Los diputados le dejaron dos alternativas a los consumidores mexicanos víctimas de una arbitrariedad: una mala y otra peor. La opción mala consiste en acudir a la Procuraduría Federal del Consumidor para que esta institución presente la demanda ante los tribunales. Hoy la Profeco tiene el monopolio exclusivo de representar el interés de los consumidores. Si el Senado ratifica el bodrio de San Lázaro, las organizaciones sociales no podrían presentar acciones colectivas a favor de un grupo de ciudadanos. Lo último que necesita México es un nuevo monopolio y ahora los diputados le dan rango constitucional a la facultad única y exclusiva de la Profeco para representar los intereses de consumidores organizados. Una persona que trabaja en Profeco me informa que el área jurídica encargada de presentar acciones colectivas cuenta con un equipo de cinco abogados: ¡un quinteto de licenciados para representar a 105 millones de consumidores!
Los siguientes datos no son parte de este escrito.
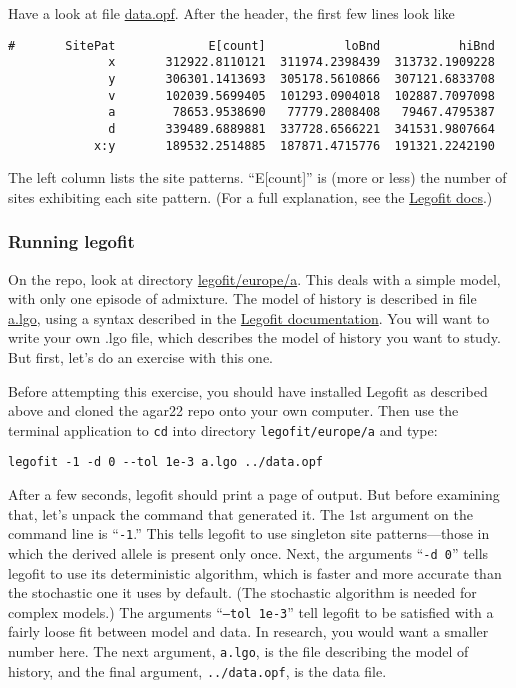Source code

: \documentclass[11pt]{article}
\begin{document}
Have a look at file
\href{https://github.com/alanrogers/agar22/blob/main/legofit/europe/data.opf}{data.opf}. After
the header, the first few lines look like
\begin{verbatim}
#       SitePat             E[count]           loBnd           hiBnd
              x       312922.8110121  311974.2398439  313732.1909228
              y       306301.1413693  305178.5610866  307121.6833708
              v       102039.5699405  101293.0904018  102887.7097098
              a        78653.9538690   77779.2808408   79467.4795387
              d       339489.6889881  337728.6566221  341531.9807664
            x:y       189532.2514885  187871.4715776  191321.2242190
\end{verbatim}
The left column lists the site patterns. ``E[count]'' is (more or
less) the number of sites exhibiting each site pattern. (For a full
explanation, see the
\href{https://alanrogers.github.io/legofit/html/index.html#sitepattern}{Legofit
  docs}.)


\subsubsection{Running legofit}
On the repo, look at directory
\href{https://github.com/alanrogers/agar22/tree/main/legofit/europe/a}{legofit/europe/a}. This
deals with a simple model, with only one episode of admixture. The
model of history is described in file
\href{https://github.com/alanrogers/agar22/tree/main/legofit/europe/a/a.lgo}{a.lgo},
using a syntax described in the
\href{https://alanrogers.github.io/legofit/html/index.html#lgo}{Legofit
  documentation}. You will want to write your own .lgo file, which
describes the model of history you want to study. But first, let's
do an exercise with this one.

Before attempting this exercise, you should have installed Legofit as
described above and cloned the agar22 repo onto your own
computer. Then use the terminal application to \texttt{cd} into
directory \texttt{legofit/europe/a} and type:
\begin{verbatim}
legofit -1 -d 0 --tol 1e-3 a.lgo ../data.opf
\end{verbatim}
After a few seconds, legofit should print a page of output. But before
examining that, let's unpack the command that generated it. The 1st
argument on the command line is ``\texttt{-1}.'' This tells legofit to
use singleton site patterns---those in which the derived allele is
present only once. Next, the arguments ``\texttt{-d 0}'' tells legofit
to use its deterministic algorithm, which is faster and more accurate
than the stochastic one it uses by default. (The stochastic algorithm
is needed for complex models.) The arguments ``\texttt{--tol 1e-3}''
tell legofit to be satisfied with a fairly loose fit between model and
data. In research, you would want a smaller number here. The next
argument, \texttt{a.lgo}, is the file describing the model of history,
and the final argument, \texttt{../data.opf}, is the data file.
\end{document}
La iniciativa aprobada en San Lázaro provocaría el aplauso de José Stalin o de cualquier otro prócer del Estado totalitario: una oficina de burócratas es la única entidad con capacidad legal para defender los intereses de los consumidores. Los individuos no tienen el derecho a la organización colectiva para defenderse en los tribunales.
La peor de las opciones para el consumidor mexicano es acudir individualmente a un juez para exigir el resarcimiento de un daño por un proveedor de bienes y servicios. Si un mexicano común acude por sí solo a un tribunal para demandar a Telmex por un cobro indebido en su recibo telefónico, el afectado no necesita un abogado, más bien le urge un psiquiatra. Sólo un loco se metería en un pleito legal con el despacho jurídico de un monopolio o una gran empresa. Un consumidor mexicano tiene mejores posibilidades de defender sus derechos si bloquea una avenida, que si acude con un juez.
El libro Good Capitalism-Bad Capitalism señala ideas interesantes para evitar que las acciones colectivas se conviertan en motivo de litigaciones frívolas que busquen extorsionar a las empresas. Sin embargo, todas las economías modernas cuentan con un sistema de acciones colectivas donde los consumidores organizados pueden acudir directamente a los tribunales. En Estados Unidos, un grupo de inversionistas defraudados por Bernard Madoff inició un juicio de acción colectiva en contra del estafador más grande de la historia contemporánea. En México, las víctimas de esta misma estafa no tienen el derecho de acudir como grupo a un tribunal.
La competitividad y el desarrollo de México dependen de la construcción de una República de mercado: una versión virtuosa del capitalismo, donde todos los actores económicos están en igualdad de condiciones ante la ley. El Senado puede salvar a los consumidores mexicanos del despropósito que aprobaron los diputados.